Please give the lines below again exactly as they stand, from the one that contains "- **Error Rate**: Tasa de error" up to and including the one that contains "NOTE: if you", leaving all pictures out.

Material supplied>
···
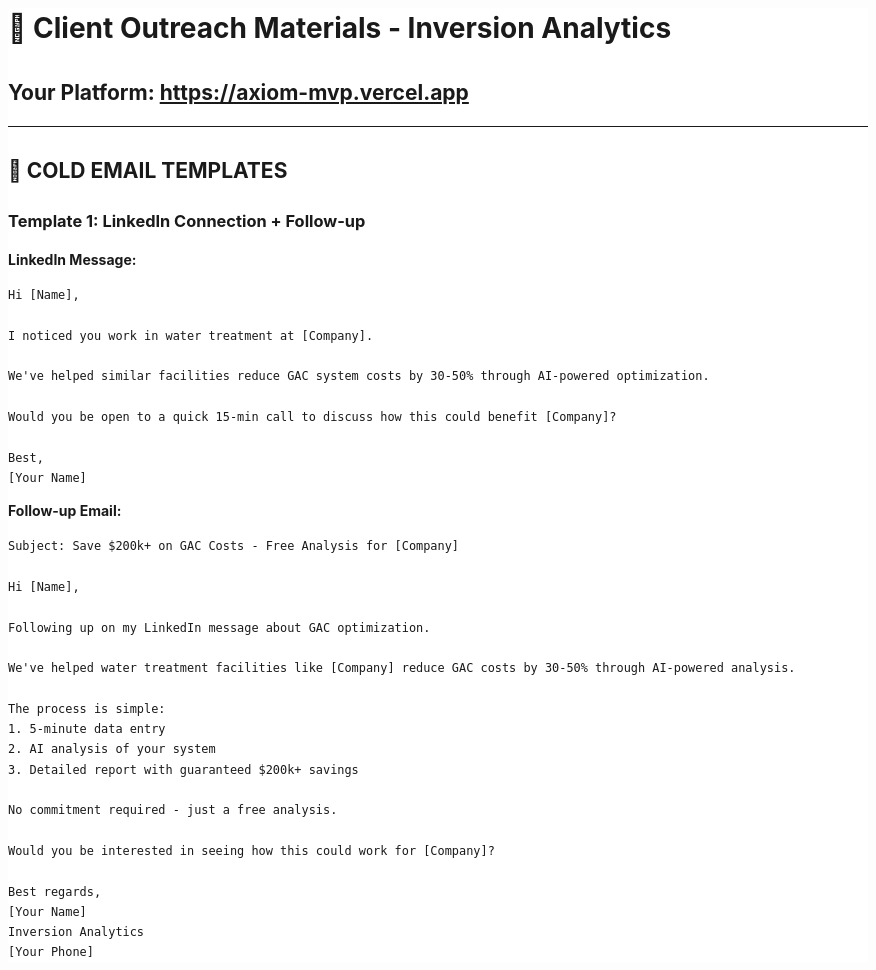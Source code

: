 # 🎯 Client Outreach Materials - Inversion Analytics

## **Your Platform**: https://axiom-mvp.vercel.app

---

## **📧 COLD EMAIL TEMPLATES**

### **Template 1: LinkedIn Connection + Follow-up**

**LinkedIn Message:**
```
Hi [Name],

I noticed you work in water treatment at [Company]. 

We've helped similar facilities reduce GAC system costs by 30-50% through AI-powered optimization.

Would you be open to a quick 15-min call to discuss how this could benefit [Company]?

Best,
[Your Name]
```

**Follow-up Email:**
```
Subject: Save $200k+ on GAC Costs - Free Analysis for [Company]

Hi [Name],

Following up on my LinkedIn message about GAC optimization.

We've helped water treatment facilities like [Company] reduce GAC costs by 30-50% through AI-powered analysis.

The process is simple:
1. 5-minute data entry
2. AI analysis of your system
3. Detailed report with guaranteed $200k+ savings

No commitment required - just a free analysis.

Would you be interested in seeing how this could work for [Company]?

Best regards,
[Your Name]
Inversion Analytics
[Your Phone]
```
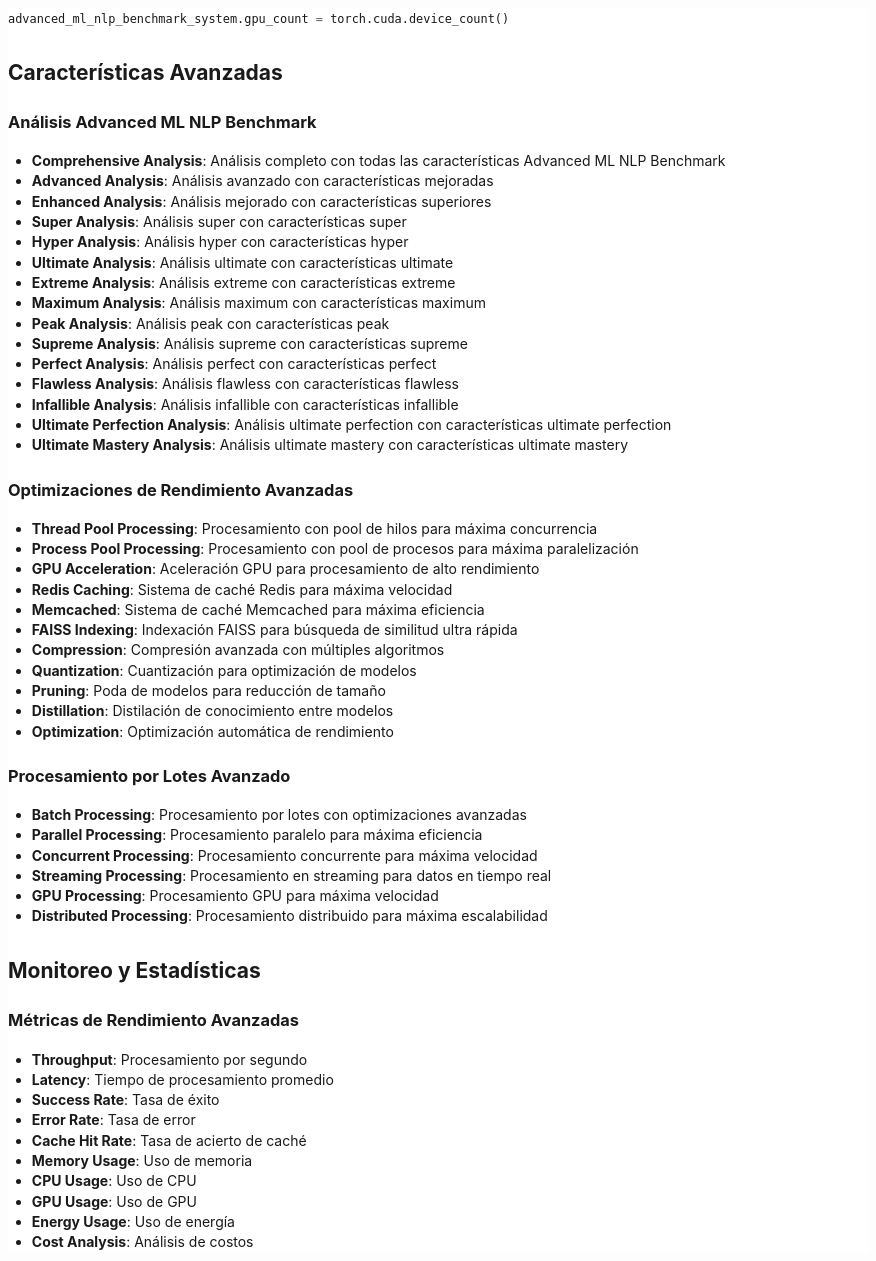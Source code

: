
 ```python
advanced_ml_nlp_benchmark_system.gpu_count = torch.cuda.device_count()
```

## Características Avanzadas

### Análisis Advanced ML NLP Benchmark
- **Comprehensive Analysis**: Análisis completo con todas las características Advanced ML NLP Benchmark
- **Advanced Analysis**: Análisis avanzado con características mejoradas
- **Enhanced Analysis**: Análisis mejorado con características superiores
- **Super Analysis**: Análisis super con características super
- **Hyper Analysis**: Análisis hyper con características hyper
- **Ultimate Analysis**: Análisis ultimate con características ultimate
- **Extreme Analysis**: Análisis extreme con características extreme
- **Maximum Analysis**: Análisis maximum con características maximum
- **Peak Analysis**: Análisis peak con características peak
- **Supreme Analysis**: Análisis supreme con características supreme
- **Perfect Analysis**: Análisis perfect con características perfect
- **Flawless Analysis**: Análisis flawless con características flawless
- **Infallible Analysis**: Análisis infallible con características infallible
- **Ultimate Perfection Analysis**: Análisis ultimate perfection con características ultimate perfection
- **Ultimate Mastery Analysis**: Análisis ultimate mastery con características ultimate mastery

### Optimizaciones de Rendimiento Avanzadas
- **Thread Pool Processing**: Procesamiento con pool de hilos para máxima concurrencia
- **Process Pool Processing**: Procesamiento con pool de procesos para máxima paralelización
- **GPU Acceleration**: Aceleración GPU para procesamiento de alto rendimiento
- **Redis Caching**: Sistema de caché Redis para máxima velocidad
- **Memcached**: Sistema de caché Memcached para máxima eficiencia
- **FAISS Indexing**: Indexación FAISS para búsqueda de similitud ultra rápida
- **Compression**: Compresión avanzada con múltiples algoritmos
- **Quantization**: Cuantización para optimización de modelos
- **Pruning**: Poda de modelos para reducción de tamaño
- **Distillation**: Distilación de conocimiento entre modelos
- **Optimization**: Optimización automática de rendimiento

### Procesamiento por Lotes Avanzado
- **Batch Processing**: Procesamiento por lotes con optimizaciones avanzadas
- **Parallel Processing**: Procesamiento paralelo para máxima eficiencia
- **Concurrent Processing**: Procesamiento concurrente para máxima velocidad
- **Streaming Processing**: Procesamiento en streaming para datos en tiempo real
- **GPU Processing**: Procesamiento GPU para máxima velocidad
- **Distributed Processing**: Procesamiento distribuido para máxima escalabilidad

## Monitoreo y Estadísticas

### Métricas de Rendimiento Avanzadas
- **Throughput**: Procesamiento por segundo
- **Latency**: Tiempo de procesamiento promedio
- **Success Rate**: Tasa de éxito
- **Error Rate**: Tasa de error
- **Cache Hit Rate**: Tasa de acierto de caché
- **Memory Usage**: Uso de memoria
- **CPU Usage**: Uso de CPU
- **GPU Usage**: Uso de GPU
- **Energy Usage**: Uso de energía
- **Cost Analysis**: Análisis de costos
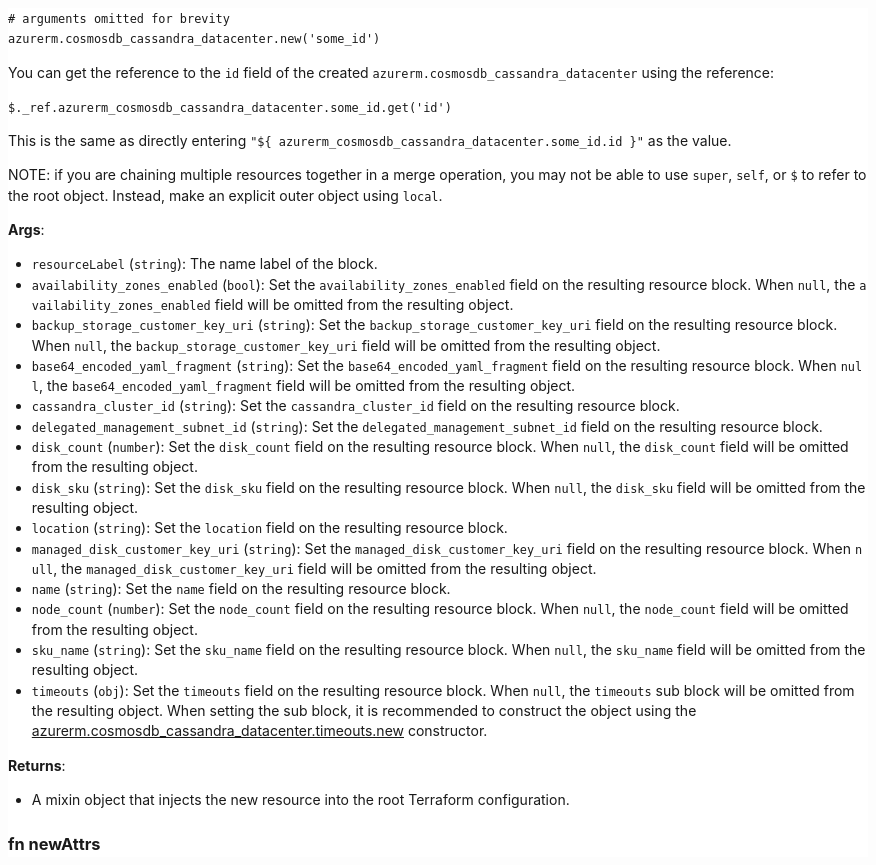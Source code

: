     # arguments omitted for brevity
    azurerm.cosmosdb_cassandra_datacenter.new('some_id')

You can get the reference to the `id` field of the created `azurerm.cosmosdb_cassandra_datacenter` using the reference:

    $._ref.azurerm_cosmosdb_cassandra_datacenter.some_id.get('id')

This is the same as directly entering `"${ azurerm_cosmosdb_cassandra_datacenter.some_id.id }"` as the value.

NOTE: if you are chaining multiple resources together in a merge operation, you may not be able to use `super`, `self`,
or `$` to refer to the root object. Instead, make an explicit outer object using `local`.

**Args**:
  - `resourceLabel` (`string`): The name label of the block.
  - `availability_zones_enabled` (`bool`): Set the `availability_zones_enabled` field on the resulting resource block. When `null`, the `availability_zones_enabled` field will be omitted from the resulting object.
  - `backup_storage_customer_key_uri` (`string`): Set the `backup_storage_customer_key_uri` field on the resulting resource block. When `null`, the `backup_storage_customer_key_uri` field will be omitted from the resulting object.
  - `base64_encoded_yaml_fragment` (`string`): Set the `base64_encoded_yaml_fragment` field on the resulting resource block. When `null`, the `base64_encoded_yaml_fragment` field will be omitted from the resulting object.
  - `cassandra_cluster_id` (`string`): Set the `cassandra_cluster_id` field on the resulting resource block.
  - `delegated_management_subnet_id` (`string`): Set the `delegated_management_subnet_id` field on the resulting resource block.
  - `disk_count` (`number`): Set the `disk_count` field on the resulting resource block. When `null`, the `disk_count` field will be omitted from the resulting object.
  - `disk_sku` (`string`): Set the `disk_sku` field on the resulting resource block. When `null`, the `disk_sku` field will be omitted from the resulting object.
  - `location` (`string`): Set the `location` field on the resulting resource block.
  - `managed_disk_customer_key_uri` (`string`): Set the `managed_disk_customer_key_uri` field on the resulting resource block. When `null`, the `managed_disk_customer_key_uri` field will be omitted from the resulting object.
  - `name` (`string`): Set the `name` field on the resulting resource block.
  - `node_count` (`number`): Set the `node_count` field on the resulting resource block. When `null`, the `node_count` field will be omitted from the resulting object.
  - `sku_name` (`string`): Set the `sku_name` field on the resulting resource block. When `null`, the `sku_name` field will be omitted from the resulting object.
  - `timeouts` (`obj`): Set the `timeouts` field on the resulting resource block. When `null`, the `timeouts` sub block will be omitted from the resulting object. When setting the sub block, it is recommended to construct the object using the [azurerm.cosmosdb_cassandra_datacenter.timeouts.new](#fn-timeoutsnew) constructor.

**Returns**:
- A mixin object that injects the new resource into the root Terraform configuration.


### fn newAttrs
···
Solution to this exercise>
- **Error Rate**: Tasa de error
- **Cache Hit Rate**: Tasa de acierto de caché
- **Memory Usage**: Uso de memoria
- **CPU Usage**: Uso de CPU
- **GPU Usage**: Uso de GPU
- **Energy Usage**: Uso de energía
- **Cost Analysis**: Análisis de costos
Source code

:     # arguments omitted for brevity
    azurerm.cosmosdb_cassandra_datacenter.new('some_id')

You can get the reference to the `id` field of the created `azurerm.cosmosdb_cassandra_datacenter` using the reference:

    $._ref.azurerm_cosmosdb_cassandra_datacenter.some_id.get('id')

This is the same as directly entering `"${ azurerm_cosmosdb_cassandra_datacenter.some_id.id }"` as the value.

NOTE: if you are chaining multiple resources together in a merge operation, you may not be able to use `super`, `self`,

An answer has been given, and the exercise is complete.